What to work on
From the entries that follow, copy every line with the word "prov".

Source material
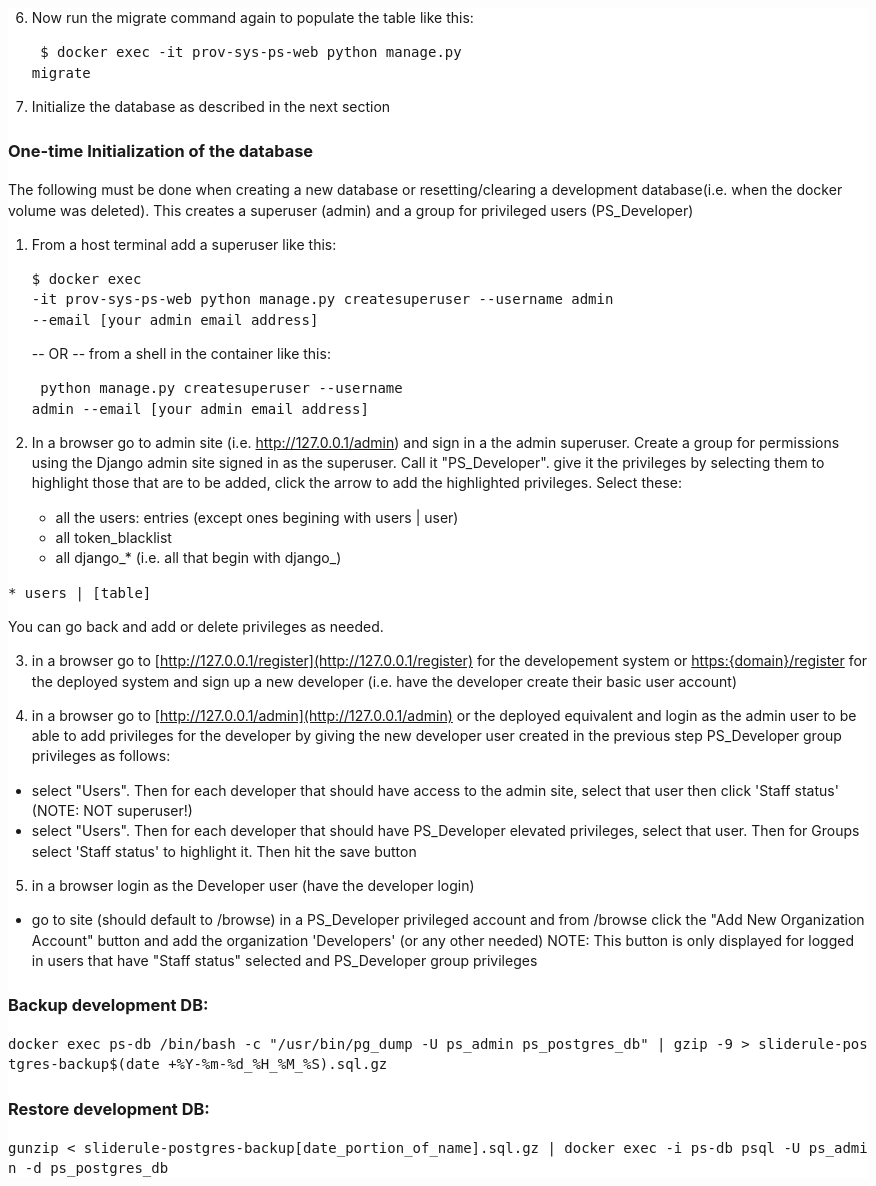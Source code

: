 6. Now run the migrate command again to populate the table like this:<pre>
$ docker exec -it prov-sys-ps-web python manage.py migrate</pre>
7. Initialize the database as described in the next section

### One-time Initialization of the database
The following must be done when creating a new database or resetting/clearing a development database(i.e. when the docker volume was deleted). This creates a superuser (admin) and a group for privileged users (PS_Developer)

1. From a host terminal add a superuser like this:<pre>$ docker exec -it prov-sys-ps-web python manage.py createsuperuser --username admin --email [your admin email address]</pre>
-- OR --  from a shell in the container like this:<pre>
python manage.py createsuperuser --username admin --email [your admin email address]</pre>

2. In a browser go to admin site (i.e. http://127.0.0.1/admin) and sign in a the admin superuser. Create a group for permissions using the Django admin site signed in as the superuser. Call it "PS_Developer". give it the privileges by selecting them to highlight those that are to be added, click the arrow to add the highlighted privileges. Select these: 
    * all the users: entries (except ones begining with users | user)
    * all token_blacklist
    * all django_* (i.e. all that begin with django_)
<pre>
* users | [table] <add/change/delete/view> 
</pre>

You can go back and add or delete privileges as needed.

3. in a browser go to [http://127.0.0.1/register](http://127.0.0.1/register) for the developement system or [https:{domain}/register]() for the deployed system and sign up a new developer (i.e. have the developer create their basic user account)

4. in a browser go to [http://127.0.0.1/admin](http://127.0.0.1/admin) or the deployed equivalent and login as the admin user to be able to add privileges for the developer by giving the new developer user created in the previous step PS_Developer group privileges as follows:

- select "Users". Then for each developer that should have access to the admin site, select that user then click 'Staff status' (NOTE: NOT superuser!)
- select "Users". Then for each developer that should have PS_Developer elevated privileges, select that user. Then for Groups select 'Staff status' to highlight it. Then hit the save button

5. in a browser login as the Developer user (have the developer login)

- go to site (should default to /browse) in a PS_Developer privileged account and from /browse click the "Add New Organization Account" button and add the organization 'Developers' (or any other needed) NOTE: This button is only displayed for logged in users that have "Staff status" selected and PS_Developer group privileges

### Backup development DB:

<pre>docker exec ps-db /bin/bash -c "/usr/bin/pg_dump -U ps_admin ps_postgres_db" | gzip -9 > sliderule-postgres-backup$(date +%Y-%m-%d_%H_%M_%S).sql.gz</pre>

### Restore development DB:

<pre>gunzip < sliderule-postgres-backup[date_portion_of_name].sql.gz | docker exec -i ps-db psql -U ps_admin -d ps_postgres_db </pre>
---
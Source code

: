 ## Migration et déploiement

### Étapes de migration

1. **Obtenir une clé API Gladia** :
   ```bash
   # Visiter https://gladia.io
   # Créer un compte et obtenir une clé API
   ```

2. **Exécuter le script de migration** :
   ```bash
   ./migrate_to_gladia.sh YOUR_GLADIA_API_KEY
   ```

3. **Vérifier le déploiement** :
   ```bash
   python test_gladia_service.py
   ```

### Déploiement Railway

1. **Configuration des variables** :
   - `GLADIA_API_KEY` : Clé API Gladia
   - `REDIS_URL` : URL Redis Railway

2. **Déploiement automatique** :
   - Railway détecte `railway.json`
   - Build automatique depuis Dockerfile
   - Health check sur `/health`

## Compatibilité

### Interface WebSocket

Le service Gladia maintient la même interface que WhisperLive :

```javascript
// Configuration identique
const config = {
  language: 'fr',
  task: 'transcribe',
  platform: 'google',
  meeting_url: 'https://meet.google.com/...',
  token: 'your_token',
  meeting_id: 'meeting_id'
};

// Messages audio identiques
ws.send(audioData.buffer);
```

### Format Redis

Exercise result
$ docker exec -it prov-sys-ps-web python manage.py migrate</pre>
1. From a host terminal add a superuser like this:<pre>$ docker exec -it prov-sys-ps-web python manage.py createsuperuser --username admin --email [your admin email address]</pre>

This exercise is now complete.